Can an unordered_set use a different allocator for the nodes and the bucket list?
Asked Answered
T

2

13

I'd like to use a std::pmr::unordered_map with a std::pmr::monotonic_buffer_resource. The two fit well together, because the set's nodes are stable, so I don't create a lot of holes in the buffer resource by reallocation:

 std::pmr::monotonic_buffer_resource res;
 std::pmr::unordered_set<T> set(&res);

That is, except for the bucket list, which needs to be reallocated when the set rehashes as it exceeds the max_load_factor(). Assuming I can't reserve() my way out of this, and I actually care about the holes in the buffer resource left by old bucket lists since grown, what are my options?

If I know that unordered_set is implemented as std::vector<std::forward_list>, as in (some versions of) MSVC, then I should be able to use a scoped_allocator to give different allocators for the vector and the forward_list. But a) I can't rely on unordered_set being a vector<forward_list> in portable code and b) scoped_allocator is an Allocator whereas monotonic_buffer_resource is a memory_resource, an impedance mismatch that will make for very complicated initialization.

Or I could write a switch_memory_resource that delegates to other memory_resources based on the size of the request. I could then use a monotonic_buffer_resource for requests that match the size of the nodes (which, however, I cannot, portably, know, either) and default_memory_resource() for everything else. I could probably make an educated guess that the nodes are at most sizeof(struct {void* next; size_t hash; T value;}), add some error margin by multiplying that by two and use that as the cut-off between the two memory_resources, but I wonder whether there's a cleaner way?

Tresa answered 17/11, 2020 at 14:22 Comment(0)
P
8

The small number of concrete resource types that I proposed a number of years ago and that were adopted into C++17 was a minimalist set of useful allocators. As evidenced by your question, they do not provide optimal behavior for every circumstance. There are not many tuning dials and I have some regrets about missing functionality, but they are still useful for most cases.

For your specific situation, you say "Assuming I can't reserve() my way out of this, and I actually care about the holes in the buffer resource left by old bucket lists since grown." I'm not sure any general allocator can help you. The geometric growth of the bucket list will leave holes in any allocation strategy. The question is whether those holes can be re-used and/or minimized. As you point out, only a very-carefully customized allocator for the very specific situation will minimize these holes. But maybe your assumptions are too strong.
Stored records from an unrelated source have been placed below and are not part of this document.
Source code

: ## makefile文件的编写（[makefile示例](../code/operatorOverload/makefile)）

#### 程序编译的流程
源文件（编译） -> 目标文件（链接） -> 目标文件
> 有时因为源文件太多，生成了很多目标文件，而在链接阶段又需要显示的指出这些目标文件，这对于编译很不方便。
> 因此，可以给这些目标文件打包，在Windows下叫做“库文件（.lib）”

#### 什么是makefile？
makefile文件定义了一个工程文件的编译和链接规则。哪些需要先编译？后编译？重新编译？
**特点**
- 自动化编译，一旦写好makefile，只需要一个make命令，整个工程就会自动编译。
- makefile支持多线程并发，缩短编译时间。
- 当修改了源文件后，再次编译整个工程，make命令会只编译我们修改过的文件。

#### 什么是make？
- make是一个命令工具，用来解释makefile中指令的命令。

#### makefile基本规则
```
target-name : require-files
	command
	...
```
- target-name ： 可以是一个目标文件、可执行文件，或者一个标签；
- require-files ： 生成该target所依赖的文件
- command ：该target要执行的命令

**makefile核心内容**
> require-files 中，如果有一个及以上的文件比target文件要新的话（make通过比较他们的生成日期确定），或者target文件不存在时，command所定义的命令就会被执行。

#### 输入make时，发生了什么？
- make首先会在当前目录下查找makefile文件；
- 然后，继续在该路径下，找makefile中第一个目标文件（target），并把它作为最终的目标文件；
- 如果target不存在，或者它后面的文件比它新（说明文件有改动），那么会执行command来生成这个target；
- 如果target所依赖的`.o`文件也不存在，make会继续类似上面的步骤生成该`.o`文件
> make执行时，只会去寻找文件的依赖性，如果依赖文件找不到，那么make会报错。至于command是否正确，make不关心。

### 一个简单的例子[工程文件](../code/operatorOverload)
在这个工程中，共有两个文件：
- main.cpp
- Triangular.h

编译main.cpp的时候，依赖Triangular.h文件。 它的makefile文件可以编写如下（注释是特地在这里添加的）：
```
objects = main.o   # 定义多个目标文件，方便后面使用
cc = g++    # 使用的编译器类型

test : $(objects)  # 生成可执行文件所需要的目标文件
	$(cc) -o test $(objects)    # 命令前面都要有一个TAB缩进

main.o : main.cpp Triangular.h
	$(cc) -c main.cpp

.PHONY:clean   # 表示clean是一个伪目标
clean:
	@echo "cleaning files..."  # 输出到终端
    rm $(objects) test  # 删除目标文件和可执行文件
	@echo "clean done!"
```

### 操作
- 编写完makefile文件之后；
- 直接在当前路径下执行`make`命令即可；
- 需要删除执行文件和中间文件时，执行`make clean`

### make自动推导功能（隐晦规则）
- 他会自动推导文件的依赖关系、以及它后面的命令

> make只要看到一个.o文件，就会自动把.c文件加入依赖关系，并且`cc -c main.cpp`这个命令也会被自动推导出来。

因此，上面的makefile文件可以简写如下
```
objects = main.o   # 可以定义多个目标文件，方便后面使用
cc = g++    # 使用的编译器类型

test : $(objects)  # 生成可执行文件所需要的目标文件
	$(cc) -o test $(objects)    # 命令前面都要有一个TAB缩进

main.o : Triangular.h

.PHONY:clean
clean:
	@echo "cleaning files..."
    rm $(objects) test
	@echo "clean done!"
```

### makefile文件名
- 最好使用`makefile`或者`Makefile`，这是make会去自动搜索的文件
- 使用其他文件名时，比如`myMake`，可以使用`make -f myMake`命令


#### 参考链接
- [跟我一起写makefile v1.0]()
Consider a std::pmr::vector<int>. This is the worst-case scenario for a monotonic_buffer_resource because every reallocation results in leaked memory. And yet, even this case has a worst-case memory waste of only 50%; i.e., it will never use more than twice as much memory as it would with a resource that perfectly reuses memory blocks. Granted, 50% can be pretty bad, but in your scenario, we are talking much, much less. For a reasonably large set, the bucket list is small compared to the buckets and the data itself, and you can use reserve to minimize reallocation. So my first piece of advice is to go ahead and use the monotonic_buffer_resource without alteration, and measure to see if you have unacceptable memory use. A second experiment would be to use an unsynchronized_pool_resource backed by an (upstream) monotonic_buffer_resource.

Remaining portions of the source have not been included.